La société du faubourg Saint-Germain. 



Au moment où j’entrais dans le monde, la bonne compagnie parisienne se divisait en trois parties principales, dont chacune prenait son nom du quartier qu’elle habitait de préférence : le faubourg Saint-Germain, le faubourg Saint-Honoré, la Chaussée-d’Antin. Ce rapprochement, dans un même quartier, des personnes qui se fréquentaient, ce voisinage de fait, qui devenait aisément voisinage d’esprit, était extrêmement favorable à la sociabilité ; on s’en aperçoit aujourd’hui qu’il a cessé d’exister. Avec l’éloignement des demeures, on a vu se produire la froideur des relations ; ce n’en est pas la seule cause, il s’en faut bien, mais ce n’en est pas non plus une des causes moindres.

Les deux premières sociétés, le faubourg Saint-Germain et le faubourg Saint-Honoré, séparées seulement par des nuances d’opinions ou par des situations plus ou moins variables, se rencontraient, se mêlaient aisément. Elles ne voyaient la troisième, formée de gens nouveaux, enrichis dans les affaires, qu’aux rares occasions des fêtes officielles[1].

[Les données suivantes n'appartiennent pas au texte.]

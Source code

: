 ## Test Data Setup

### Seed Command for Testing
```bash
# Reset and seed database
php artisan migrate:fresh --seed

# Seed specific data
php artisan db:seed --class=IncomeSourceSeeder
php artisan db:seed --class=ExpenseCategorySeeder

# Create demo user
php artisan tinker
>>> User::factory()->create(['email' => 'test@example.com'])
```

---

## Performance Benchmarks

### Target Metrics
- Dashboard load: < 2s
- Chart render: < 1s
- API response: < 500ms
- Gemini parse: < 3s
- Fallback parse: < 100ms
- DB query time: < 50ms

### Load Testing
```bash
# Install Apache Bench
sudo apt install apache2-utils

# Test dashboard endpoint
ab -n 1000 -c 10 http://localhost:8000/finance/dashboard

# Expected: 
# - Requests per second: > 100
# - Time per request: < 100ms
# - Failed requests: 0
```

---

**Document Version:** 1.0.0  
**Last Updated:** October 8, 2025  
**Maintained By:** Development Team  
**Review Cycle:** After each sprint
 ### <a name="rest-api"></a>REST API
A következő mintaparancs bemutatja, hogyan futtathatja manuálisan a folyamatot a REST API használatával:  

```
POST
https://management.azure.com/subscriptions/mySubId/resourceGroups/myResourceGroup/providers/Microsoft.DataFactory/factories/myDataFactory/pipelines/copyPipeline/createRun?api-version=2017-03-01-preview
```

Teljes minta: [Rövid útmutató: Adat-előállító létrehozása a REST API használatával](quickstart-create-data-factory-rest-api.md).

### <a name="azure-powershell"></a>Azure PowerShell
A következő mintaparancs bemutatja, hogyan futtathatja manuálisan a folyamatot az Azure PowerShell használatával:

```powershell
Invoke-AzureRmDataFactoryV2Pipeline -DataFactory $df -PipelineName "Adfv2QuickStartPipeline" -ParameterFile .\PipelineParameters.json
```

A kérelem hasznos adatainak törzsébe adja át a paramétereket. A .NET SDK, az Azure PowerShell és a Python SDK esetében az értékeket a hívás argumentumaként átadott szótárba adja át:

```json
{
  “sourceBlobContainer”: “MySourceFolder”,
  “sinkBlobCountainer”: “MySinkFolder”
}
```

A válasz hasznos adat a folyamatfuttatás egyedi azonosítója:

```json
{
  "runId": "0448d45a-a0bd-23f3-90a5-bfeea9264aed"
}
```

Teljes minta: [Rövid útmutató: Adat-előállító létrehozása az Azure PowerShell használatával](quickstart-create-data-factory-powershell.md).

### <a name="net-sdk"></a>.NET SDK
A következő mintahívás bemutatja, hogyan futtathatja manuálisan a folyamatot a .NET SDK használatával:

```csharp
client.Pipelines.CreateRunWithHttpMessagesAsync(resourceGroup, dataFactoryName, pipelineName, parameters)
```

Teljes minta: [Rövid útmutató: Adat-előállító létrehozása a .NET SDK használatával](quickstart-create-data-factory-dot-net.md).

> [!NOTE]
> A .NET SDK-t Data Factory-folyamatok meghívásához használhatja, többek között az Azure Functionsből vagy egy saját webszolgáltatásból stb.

J’appartenais, comme on l’a vu, par mon père, à la partie la plus exclusive, la plus pure, en ses opinions comme en ses traditions, du faubourg Saint-Germain. L’émigration, la Vendée, le pavillon Marsan, la Congrégation, le Bord de l’eau, tous les défenseurs de l’autel et du trône, tous les fervents du Vive le roi quand même, toutes les coteries de l’ultra-royalisme s’y donnaient la main[2].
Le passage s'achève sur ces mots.